Он молчал. Ей казалось, что его лицо вот-вот покроется трещинами, как автомобильное стекло от удара. Никогда в жизни ей не приходилось видеть лица, которое с такой точностью отражало бы малейшее изменение настроения. Ей захотелось взять незнакомца за руку, подвести к скамейке и посидеть там рядом с ним, полюбоваться бушующим морем. Кто знает, может, тогда он смог бы подобрать подходящие случаю слова. Но скамейки нигде не было, дождь лил, она замерзла, а до парома оставалось всего сорок минут.
– Простите, как мне пройти в Сокквувань?
– Вам не за что извиняться, – ответил он, как будто не расслышав вопроса.
– Но мне показалось, я вас испугала.
– Испугали.
– Вот за это я и извинилась. Мне жаль…
Он долго смотрел на нее, прежде чем кивнуть. Как будто размышлял над тем, стоит ли ее прощать.
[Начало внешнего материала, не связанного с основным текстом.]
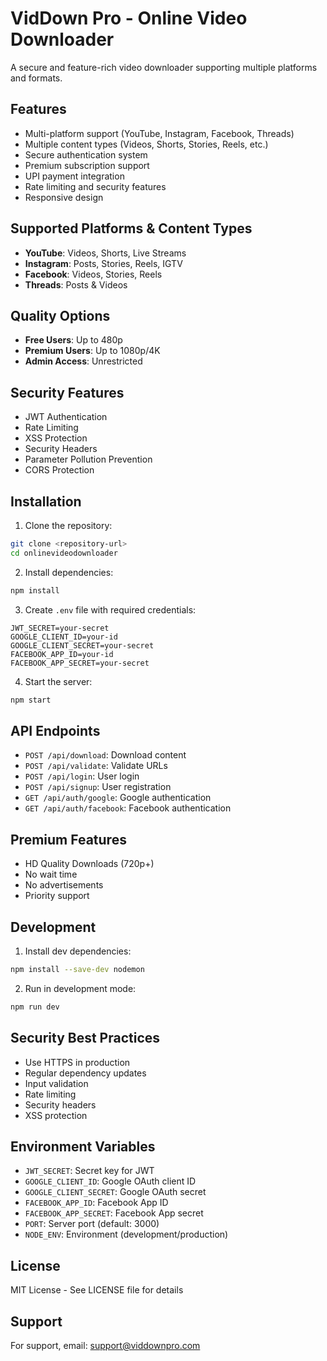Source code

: # VidDown Pro - Online Video Downloader

A secure and feature-rich video downloader supporting multiple platforms and formats.

## Features

- Multi-platform support (YouTube, Instagram, Facebook, Threads)
- Multiple content types (Videos, Shorts, Stories, Reels, etc.)
- Secure authentication system
- Premium subscription support
- UPI payment integration
- Rate limiting and security features
- Responsive design

## Supported Platforms & Content Types

- **YouTube**: Videos, Shorts, Live Streams
- **Instagram**: Posts, Stories, Reels, IGTV
- **Facebook**: Videos, Stories, Reels
- **Threads**: Posts & Videos

## Quality Options

- **Free Users**: Up to 480p
- **Premium Users**: Up to 1080p/4K
- **Admin Access**: Unrestricted

## Security Features

- JWT Authentication
- Rate Limiting
- XSS Protection
- Security Headers
- Parameter Pollution Prevention
- CORS Protection

## Installation

1. Clone the repository:
```bash
git clone <repository-url>
cd onlinevideodownloader
```

2. Install dependencies:
```bash
npm install
```

3. Create `.env` file with required credentials:
```env
JWT_SECRET=your-secret
GOOGLE_CLIENT_ID=your-id
GOOGLE_CLIENT_SECRET=your-secret
FACEBOOK_APP_ID=your-id
FACEBOOK_APP_SECRET=your-secret
```

4. Start the server:
```bash
npm start
```

## API Endpoints

- `POST /api/download`: Download content
- `POST /api/validate`: Validate URLs
- `POST /api/login`: User login
- `POST /api/signup`: User registration
- `GET /api/auth/google`: Google authentication
- `GET /api/auth/facebook`: Facebook authentication

## Premium Features

- HD Quality Downloads (720p+)
- No wait time
- No advertisements
- Priority support

## Development

1. Install dev dependencies:
```bash
npm install --save-dev nodemon
```

2. Run in development mode:
```bash
npm run dev
```

## Security Best Practices

- Use HTTPS in production
- Regular dependency updates
- Input validation
- Rate limiting
- Security headers
- XSS protection

## Environment Variables

- `JWT_SECRET`: Secret key for JWT
- `GOOGLE_CLIENT_ID`: Google OAuth client ID
- `GOOGLE_CLIENT_SECRET`: Google OAuth secret
- `FACEBOOK_APP_ID`: Facebook App ID
- `FACEBOOK_APP_SECRET`: Facebook App secret
- `PORT`: Server port (default: 3000)
- `NODE_ENV`: Environment (development/production)

## License

MIT License - See LICENSE file for details

## Support

For support, email: support@viddownpro.com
– Мне нужно в Сокквувань, – повторила она. – Я правильно иду?
– А зачем вам туда?
Она удивилась. Может, он плохо понимал ее английский? Ее вопрос был прост и требовал такого же однозначного ответа.
– Мне нужен паром до Гонконга.
– Идите по этой дороге прямо, – кивнул он. – Одну гору пропустите, деревня за следующей.
– И долго мне идти?
Незнакомец слушал дождь, который все сильнее барабанил по крыше павильона, и морщил лоб.
– При такой погоде? – заметил он меланхолично. – Думаю, порядочно.
Он произнес это по-кантонски. Женщина коротко рассмеялась, сама не зная почему. Был ли это мелодичный, спокойный голос незнакомца, так не подходящий грубым, срывающимся звукам ее родного языка, или его манера разговаривать, глядя мимо собеседника, что так рассмешило ее.
– Мой-паром-уходит-через-сорок-минут, – почти пропела по-кантонски женщина. Она говорила медленно, растягивая гласные, чтобы на этот раз он точно ее понял. – Думаете-я-успею?
– Все-зависит-от-того-как-быстро-вы-бегаете, – в тон ей пропел он.
Давно она не смеялась так громко. Незнакомец же оставался серьезен. Лишь спустя несколько минут на его лице мелькнуло подобие улыбки. Тогда она еще не понимала, какое это чудо.
Некоторое время они вместе пережидали дождь. Он поинтересовался, что погнало ее на Ламму в такую паршивую погоду, и она ответила, что сама спрашивает себя о том же. Подруга советовала ей как-то здесь прогуляться, но она, похоже, приезжала сюда осенью. Женщина рассказывала о воскресных походах на Лантау и по Новым Территориям, и как прекрасен полуостров Сайкун с его побережьем, и что она и не подозревала, что в Гонконге столько лесов и заповедников. Пол давно никого не слушал так внимательно. Женщина смотрела на него серьезно, как будто действительно открывала ему что-то важное, и словесный поток не иссякал, как переполненная дождем река.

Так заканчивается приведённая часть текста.